More generally, the focus of texts on Bayesian inference seems to be on simulation (especially MCMC) approaches. Is this because it is 'wrong' to get your posterior distribution from multiplying a prior distribution by the likelihood function generated by some new data? Or is it because the analytical route is not often available to you?

Best Answer

Bayes theorem is

$$ \mathrm{posterior} \propto \mathrm{likelihood} \times \mathrm{prior} $$

so posterior is proportional to likelihood times prior. For it to be equal we need to multiply the right-hand side of the equation by a normalizing constant, so that it integrates to unity, what makes posterior a proper probability distribution.

Constant does not change anything about finding maximum of the function, since each possible output of the function is multiplied by the same constant, so if you are only interested in point estimate (maximum a posteriori estimate), then you can ignore the normalizing constant.
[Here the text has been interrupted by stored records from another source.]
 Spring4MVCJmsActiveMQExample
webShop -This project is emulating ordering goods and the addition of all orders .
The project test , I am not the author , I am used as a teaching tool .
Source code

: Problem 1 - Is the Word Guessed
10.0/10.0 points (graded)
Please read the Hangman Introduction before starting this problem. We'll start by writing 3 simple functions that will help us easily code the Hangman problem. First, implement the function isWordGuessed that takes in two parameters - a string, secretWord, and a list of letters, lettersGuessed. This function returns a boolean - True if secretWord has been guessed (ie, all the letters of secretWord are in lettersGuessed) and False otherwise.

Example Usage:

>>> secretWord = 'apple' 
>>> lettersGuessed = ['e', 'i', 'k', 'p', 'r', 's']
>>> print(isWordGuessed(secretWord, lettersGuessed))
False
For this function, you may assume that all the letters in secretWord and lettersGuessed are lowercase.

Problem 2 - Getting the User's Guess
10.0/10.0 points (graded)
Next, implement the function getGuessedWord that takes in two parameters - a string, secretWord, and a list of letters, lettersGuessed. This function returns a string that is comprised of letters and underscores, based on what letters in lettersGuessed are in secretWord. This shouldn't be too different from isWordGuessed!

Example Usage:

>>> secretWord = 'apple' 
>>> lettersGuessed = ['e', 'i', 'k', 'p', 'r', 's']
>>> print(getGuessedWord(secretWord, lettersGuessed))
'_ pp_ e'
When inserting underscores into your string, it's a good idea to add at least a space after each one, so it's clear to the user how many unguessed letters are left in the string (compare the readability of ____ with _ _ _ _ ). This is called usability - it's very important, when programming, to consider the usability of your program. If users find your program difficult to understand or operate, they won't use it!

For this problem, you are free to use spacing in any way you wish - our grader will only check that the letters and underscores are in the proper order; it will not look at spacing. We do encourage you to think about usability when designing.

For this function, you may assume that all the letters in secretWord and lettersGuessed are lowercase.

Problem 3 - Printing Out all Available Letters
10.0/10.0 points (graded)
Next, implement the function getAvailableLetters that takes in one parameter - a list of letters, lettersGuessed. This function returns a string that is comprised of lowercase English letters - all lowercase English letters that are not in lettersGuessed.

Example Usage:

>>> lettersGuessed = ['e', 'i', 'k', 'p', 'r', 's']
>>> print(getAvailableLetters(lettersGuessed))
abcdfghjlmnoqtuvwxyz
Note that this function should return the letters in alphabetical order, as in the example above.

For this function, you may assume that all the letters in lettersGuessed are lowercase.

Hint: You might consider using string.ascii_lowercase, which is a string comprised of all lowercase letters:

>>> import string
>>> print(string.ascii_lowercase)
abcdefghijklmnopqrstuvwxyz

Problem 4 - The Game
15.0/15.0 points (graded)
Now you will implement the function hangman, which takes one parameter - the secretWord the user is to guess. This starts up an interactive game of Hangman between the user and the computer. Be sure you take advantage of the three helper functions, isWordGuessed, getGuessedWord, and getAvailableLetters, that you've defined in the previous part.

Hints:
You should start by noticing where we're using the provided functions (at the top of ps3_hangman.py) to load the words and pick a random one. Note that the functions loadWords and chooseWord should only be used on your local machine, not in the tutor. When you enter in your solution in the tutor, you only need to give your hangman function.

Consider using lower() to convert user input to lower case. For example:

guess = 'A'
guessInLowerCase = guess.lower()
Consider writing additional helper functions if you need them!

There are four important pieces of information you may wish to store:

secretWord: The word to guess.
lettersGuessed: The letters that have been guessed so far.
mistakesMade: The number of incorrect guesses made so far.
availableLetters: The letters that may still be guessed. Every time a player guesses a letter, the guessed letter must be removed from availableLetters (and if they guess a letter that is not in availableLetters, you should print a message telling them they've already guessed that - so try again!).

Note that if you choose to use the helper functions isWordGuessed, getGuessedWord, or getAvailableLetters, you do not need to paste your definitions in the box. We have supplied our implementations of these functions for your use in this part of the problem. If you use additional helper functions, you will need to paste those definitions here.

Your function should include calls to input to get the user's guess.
However if you want to obtain proper posterior distribution, then it is needed and we often use MCMC to find it and solve the equation.

See also the Why Normalizing Factor is Required in Bayes Theorem? thread.

Edit

But, as noticed by Xi'an, what the slides that you refer to actually say is that the author by "semi-Bayesian" approach means using normal distribution as likelihood function and normal priors:

Slides

This makes computation very easy since using conjugate priors, but it may not be the best approximation for all cases (recall that normal distribution is continuous, symmetric, and reaches from $-\infty$ to $\infty$ -- this is not true for many different kinds of data!).